We need not concern ourselves with B_’s failure to object to the second excerpt or to Officer Creasy’s testimony on redirect examination, as we have earlier concluded that those items were retaliatory and, in addition, were sufficiently benign that there is no reasonable probability that the result of appellant’s trial would have been different in their absence.
What we have said is sufficient to dispose of the instant appeal. However, even if B_ could be found derelict in failing to object to the first and third excerpts of the prosecutor’s argument, appellant would still be ineligible for relief, as we are unpersuaded that there is a reasonable probability that the result of appel*436lant’s trial would have been different had objections been made and sustained.
The State presented uncontradicted evidence at appellant’s trial that appellant, prior to the shooting, approached a table in the tavern where the victim, the victim’s wife, and a companion were seated. Appellant picked up a pack of cigarettes lying on the table, whereupon the victim told appellant to ask for a cigarette if he wanted one. At that point, appellant began cursing, and was told by the tavern owner to stay away from the victim’s table. Sometime later, the victim, his wife, and their companion went outside and entered the victim’s automobile. Appellant approached the door on the victim’s side and “grabbed” the victim, who immediately jumped out, pushed appellant against the vehicle, and, according to some witnesses, began hitting appellant. An acquaintance of appellant’s appeared with a pistol, and told the victim and his companion to get in their car and leave. The victim released appellant and reentered his car. The individual with the pistol took appellant to the former’s car and prepared to put the pistol away. Appellant asked for the pistol, simultaneously seized it, then returned to the victim’s automobile, thrust the pistol inside the driver’s window, and shot the victim.

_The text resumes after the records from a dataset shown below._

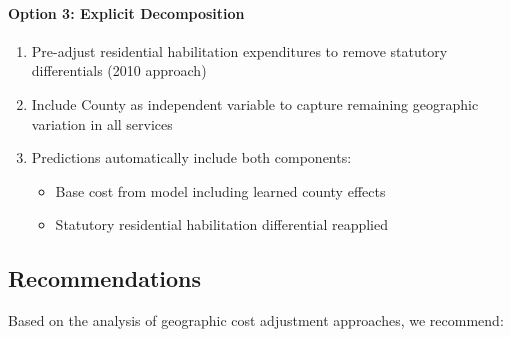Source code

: \paragraph{Option 3: Explicit Decomposition}
\begin{enumerate}
    \item Pre-adjust residential habilitation expenditures to remove statutory differentials (2010 approach)
    \item Include County as independent variable to capture remaining geographic variation in all services
    \item Predictions automatically include both components:
    \begin{itemize}
        \item Base cost from model including learned county effects
        \item Statutory residential habilitation differential reapplied
    \end{itemize}
\end{enumerate}

\subsection{Recommendations}
\label{subsec:county-recommendations}

Based on the analysis of geographic cost adjustment approaches, we recommend:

The verdict-directing instruction on capital murder told the jury that in order to find appellant guilty of that offense, the jury had to find, among other things, that appellant (a) intended to take the victim’s life, (b) knew he was practically certain to cause the victim’s death, (c) considered taking the life of the victim and reflected upon the matter coolly and fully before doing so, and (d) did not lack the capacity to act knowingly by reason of an intoxicated or drugged condition. The jury, by its verdict, found those issues in favor of the State and against appellant, and the evidence capsulized above was abundantly sufficient to support the verdict. In view of that evidence, we hold that there is no reasonable probability that the outcome of appellant’s trial would have been different had B_successfully objected to the first and third excerpts of the prosecutor’s jury argument.
The judgment of the motion court is affirmed.
GREENE, P.J., and HOLSTEIN, J., concur.. Miranda v. Arizona, 384 U.S. 436, 86 S.Ct. 1602, 16 L.Ed.2d 694 (1966).
. Appellant was tried June 27-28, 1983.